| ACTIVITY |
Nothing but a number should be given: how many lines in the entries below include the string "constant".

| DATA EXCERPTS |
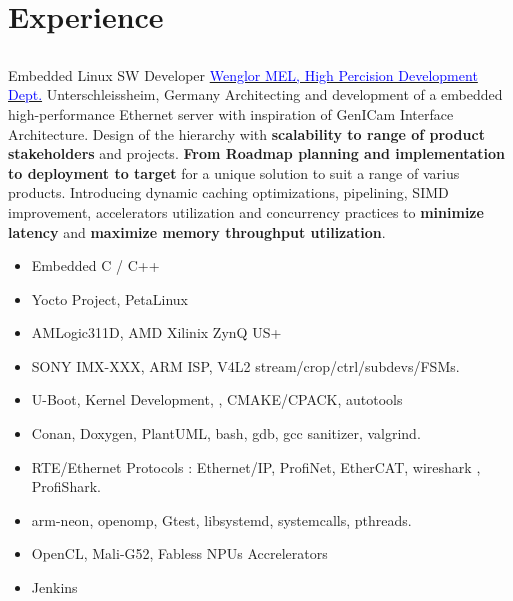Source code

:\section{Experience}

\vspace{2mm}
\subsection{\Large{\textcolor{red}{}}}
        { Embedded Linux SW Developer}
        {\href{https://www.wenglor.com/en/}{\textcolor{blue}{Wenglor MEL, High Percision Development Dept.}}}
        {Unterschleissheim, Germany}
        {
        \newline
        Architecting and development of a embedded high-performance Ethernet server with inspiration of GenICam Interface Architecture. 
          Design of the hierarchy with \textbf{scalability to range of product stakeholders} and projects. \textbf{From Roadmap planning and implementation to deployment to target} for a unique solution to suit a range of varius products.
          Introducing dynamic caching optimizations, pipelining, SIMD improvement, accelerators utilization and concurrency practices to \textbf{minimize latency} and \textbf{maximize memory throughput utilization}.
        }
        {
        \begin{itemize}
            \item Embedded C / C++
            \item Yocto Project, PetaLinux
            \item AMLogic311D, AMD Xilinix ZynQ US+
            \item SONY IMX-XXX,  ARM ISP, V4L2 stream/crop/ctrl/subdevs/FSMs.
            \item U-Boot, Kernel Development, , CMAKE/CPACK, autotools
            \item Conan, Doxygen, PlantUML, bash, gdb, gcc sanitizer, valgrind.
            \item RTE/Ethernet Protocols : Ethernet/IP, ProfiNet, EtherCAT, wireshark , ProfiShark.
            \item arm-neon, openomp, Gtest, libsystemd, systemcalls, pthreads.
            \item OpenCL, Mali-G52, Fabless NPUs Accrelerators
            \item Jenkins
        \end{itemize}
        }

...

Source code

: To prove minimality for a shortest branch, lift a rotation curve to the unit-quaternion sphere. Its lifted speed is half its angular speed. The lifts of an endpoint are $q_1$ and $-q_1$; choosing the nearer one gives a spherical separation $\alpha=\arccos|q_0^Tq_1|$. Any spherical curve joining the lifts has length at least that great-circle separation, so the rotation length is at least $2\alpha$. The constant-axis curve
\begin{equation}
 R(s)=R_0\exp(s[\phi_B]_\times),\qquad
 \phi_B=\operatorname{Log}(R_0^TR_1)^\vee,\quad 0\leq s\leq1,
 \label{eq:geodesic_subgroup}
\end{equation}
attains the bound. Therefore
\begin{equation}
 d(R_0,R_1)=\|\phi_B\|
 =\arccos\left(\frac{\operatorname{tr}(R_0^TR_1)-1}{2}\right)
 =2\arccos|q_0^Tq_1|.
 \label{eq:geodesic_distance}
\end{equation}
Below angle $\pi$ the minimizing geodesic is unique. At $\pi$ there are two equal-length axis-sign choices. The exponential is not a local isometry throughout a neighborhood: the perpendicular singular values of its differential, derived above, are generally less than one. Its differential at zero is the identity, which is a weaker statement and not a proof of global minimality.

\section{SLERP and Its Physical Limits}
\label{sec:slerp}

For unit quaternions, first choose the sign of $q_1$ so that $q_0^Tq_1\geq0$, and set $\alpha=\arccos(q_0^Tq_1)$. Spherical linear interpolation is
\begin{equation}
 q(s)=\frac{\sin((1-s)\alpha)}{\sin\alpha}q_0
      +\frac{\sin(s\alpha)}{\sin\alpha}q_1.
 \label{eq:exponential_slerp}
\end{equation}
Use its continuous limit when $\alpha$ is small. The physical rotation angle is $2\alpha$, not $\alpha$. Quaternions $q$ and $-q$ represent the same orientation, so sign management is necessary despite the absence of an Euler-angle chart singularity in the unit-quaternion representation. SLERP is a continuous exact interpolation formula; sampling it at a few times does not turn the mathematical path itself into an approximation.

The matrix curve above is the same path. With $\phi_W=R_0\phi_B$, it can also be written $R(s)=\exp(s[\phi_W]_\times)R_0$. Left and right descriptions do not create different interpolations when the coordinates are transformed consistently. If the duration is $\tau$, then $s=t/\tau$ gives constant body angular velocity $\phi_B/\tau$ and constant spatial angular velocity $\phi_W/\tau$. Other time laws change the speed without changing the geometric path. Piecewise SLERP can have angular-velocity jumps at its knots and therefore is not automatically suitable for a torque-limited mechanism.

| RESPONSE TO THIS EXERCISE |
2